A direct interaction with a team intended to help members make co-ordinated and task-appropriate use of their collective resources in accomplishing the team’s work (Hackman and Wageman, 2005 p. 269).

Hackman and Wageman (2005) make a substantial contribution to the knowledge of team coaching in drawing together and detailing various approaches to team coaching, as well as introducing a number of key considerations when embarking on team coaching. One of these is the concept of team members’ “readiness for coaching”. Another relates to the timing of team coaching interventions with reference to Gersick’s (1988) research on team development.

The concept of team coaching proposed by Hackman and Wageman is primarily that of a manager operating as an internal coach and working with a project team or team performing tasks with a lifecycle comprising of a beginning, middle and end. This conceptualisation of team coaching is less relevant for more current interventions whereby an external coach works with an intact team collectively. However, in introducing the terminology of “readiness for coaching” and “temporal markers” to influence the timing of interventions, Hackman and Wageman (2005) raise considerations which have continued to be explored in subsequent literature (Clutterbuck 2007; Hawkins 2011; Peters and Carr, 2013).

The decade following Hackman and Wageman’s (2005) study witnessed an intensification of interest in team coaching and the rapid growth of team coaching practice. The condition of the literature for the period 2005-2015 is of note as academic interest has lagged notably behind practitioner engagement leading to a rich array of practitioner contributions including models and team coaching manuals, contrasting with a paucity of empirical research based on rigorous research standards. Research on team coaching has largely emerged in the form of practical case studies (Traylor, Stahr and Salas, 2020). Peters and Carr (2019) posit that the knowledge base is growing, the number of studies on team coaching outcomes has “grown vastly” since Grant’s (2009) annotated bibliography and more than doubled since their own previous review in 2013, rising from 13 to 33. However, despite these assertions, the overall number of studies is still small, particularly when compared with dyadic coaching. It is also of note that, of the 17 academic/empirical studies identified by Peters and Carr, 12 of these involved the team leader acting as a coach, making the number of academic/empirical studies in which the coach was an external coach very small indeed.
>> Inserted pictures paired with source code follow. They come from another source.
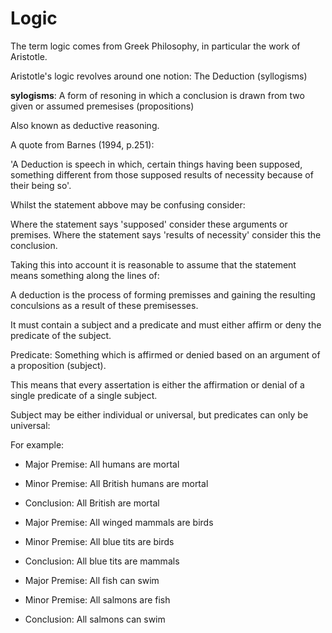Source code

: # Logic 

The term logic comes from Greek Philosophy, in particular the work of Aristotle.

Aristotle's logic revolves around one notion: The Deduction (syllogisms)

**sylogisms**: A form of resoning in which a conclusion is drawn from two given or assumed premesises (propositions)

Also known as deductive reasoning. 

A quote from Barnes (1994, p.251):

'A Deduction is speech in which, certain things having been supposed, something different from those supposed results of necessity because of their being so'.

Whilst the statement abbove may be confusing consider: 

Where the statement says 'supposed' consider these arguments or premises. 
Where the statement says 'results of necessity' consider this the conclusion.

Taking this into account it is reasonable to assume that the statement means something along the lines of: 

A deduction is the process of forming premisses and gaining the resulting conculsions as a result of these premisesses. 

It must contain a subject and a predicate and must either affirm or deny the predicate of the subject. 

Predicate: Something which is affirmed or denied based on an argument of a proposition (subject).

This means that every assertation is either the affirmation or denial of a single predicate of a single subject. 

Subject may be either individual or universal, but predicates can only be universal: 

For example: 

- Major Premise: All humans are mortal 
- Minor Premise: All British humans are mortal
- Conclusion: All British are mortal

- Major Premise: All winged mammals are birds
- Minor Premise: All blue tits are birds
- Conclusion: All blue tits are mammals

- Major Premise: All fish can swim
- Minor Premise: All salmons are fish
- Conclusion: All salmons can swim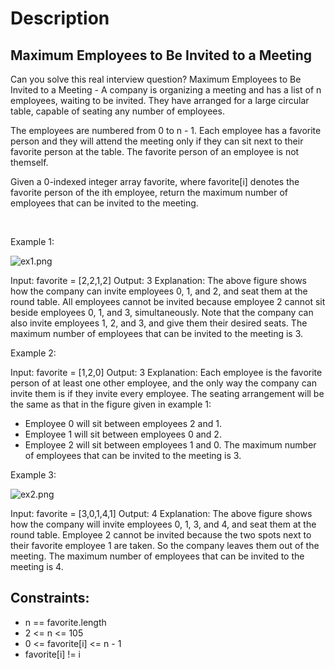 # Description

 ## Maximum Employees to Be Invited to a Meeting

Can you solve this real interview question? Maximum Employees to Be Invited to a Meeting - A company is organizing a meeting and has a list of n employees, waiting to be invited. They have arranged for a large circular table, capable of seating any number of employees.

The employees are numbered from 0 to n - 1. Each employee has a favorite person and they will attend the meeting only if they can sit next to their favorite person at the table. The favorite person of an employee is not themself.

Given a 0-indexed integer array favorite, where favorite[i] denotes the favorite person of the ith employee, return the maximum number of employees that can be invited to the meeting.

 

Example 1:

![ex1.png](https://assets.leetcode.com/uploads/2021/12/14/ex1.png)


Input: favorite = [2,2,1,2]
Output: 3
Explanation:
The above figure shows how the company can invite employees 0, 1, and 2, and seat them at the round table.
All employees cannot be invited because employee 2 cannot sit beside employees 0, 1, and 3, simultaneously.
Note that the company can also invite employees 1, 2, and 3, and give them their desired seats.
The maximum number of employees that can be invited to the meeting is 3. 


Example 2:


Input: favorite = [1,2,0]
Output: 3
Explanation: 
Each employee is the favorite person of at least one other employee, and the only way the company can invite them is if they invite every employee.
The seating arrangement will be the same as that in the figure given in example 1:
- Employee 0 will sit between employees 2 and 1.
- Employee 1 will sit between employees 0 and 2.
- Employee 2 will sit between employees 1 and 0.
The maximum number of employees that can be invited to the meeting is 3.


Example 3:

![ex2.png](https://assets.leetcode.com/uploads/2021/12/14/ex2.png)


Input: favorite = [3,0,1,4,1]
Output: 4
Explanation:
The above figure shows how the company will invite employees 0, 1, 3, and 4, and seat them at the round table.
Employee 2 cannot be invited because the two spots next to their favorite employee 1 are taken.
So the company leaves them out of the meeting.
The maximum number of employees that can be invited to the meeting is 4.

## Constraints:
* n == favorite.length
 * 2 <= n <= 105
 * 0 <= favorite[i] <= n - 1
 * favorite[i] != i
      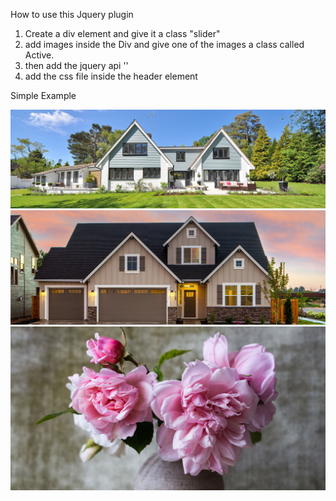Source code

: How to use this Jquery plugin

1. Create a div element and give it a class "slider"
2. add images inside the Div and give one of the images a class called Active.
3. then add the jquery api '<script src="https://code.jquery.com/jquery-3.4.1.js"></script>'
4. add the css file inside the header element

Simple Example
<!DOCTYPE html>
<html>
<head>
	<title>Page Title</title>
	<link href="sliderStyle.css" rel="stylesheet" type="text/css">
</head>
<body>
	<div class="slider">
		<img src="image/hsbook.jpg" class="active">
		<img src="image/profilehs.jpg">
		<img src="image/alex-seinet-8dmtbpJJJ7k-unsplash.jpg">
	</div>
	<script src="https://code.jquery.com/jquery-3.4.1.js"></script>
	<script src="sliderScript.js"></script>
</body>
</html>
When assessing the contribution towards the ongoing development of knowledge and understanding of team coaching, both practitioner and academic contributions can be seen to have different, but important, contributions. Whilst the academic contributions provide much needed and scarce references to empirical study, practitioner literature has provided an ongoing dialogue on the development of team coaching. This is particularly evident in the number of “thought leaders” who have continued to develop and publish their current thinking on team coaching over an extended period of time including: Clutterbuck (2007; 2019); Hawkins (2011; 2019) and Thornton (2010; 2019).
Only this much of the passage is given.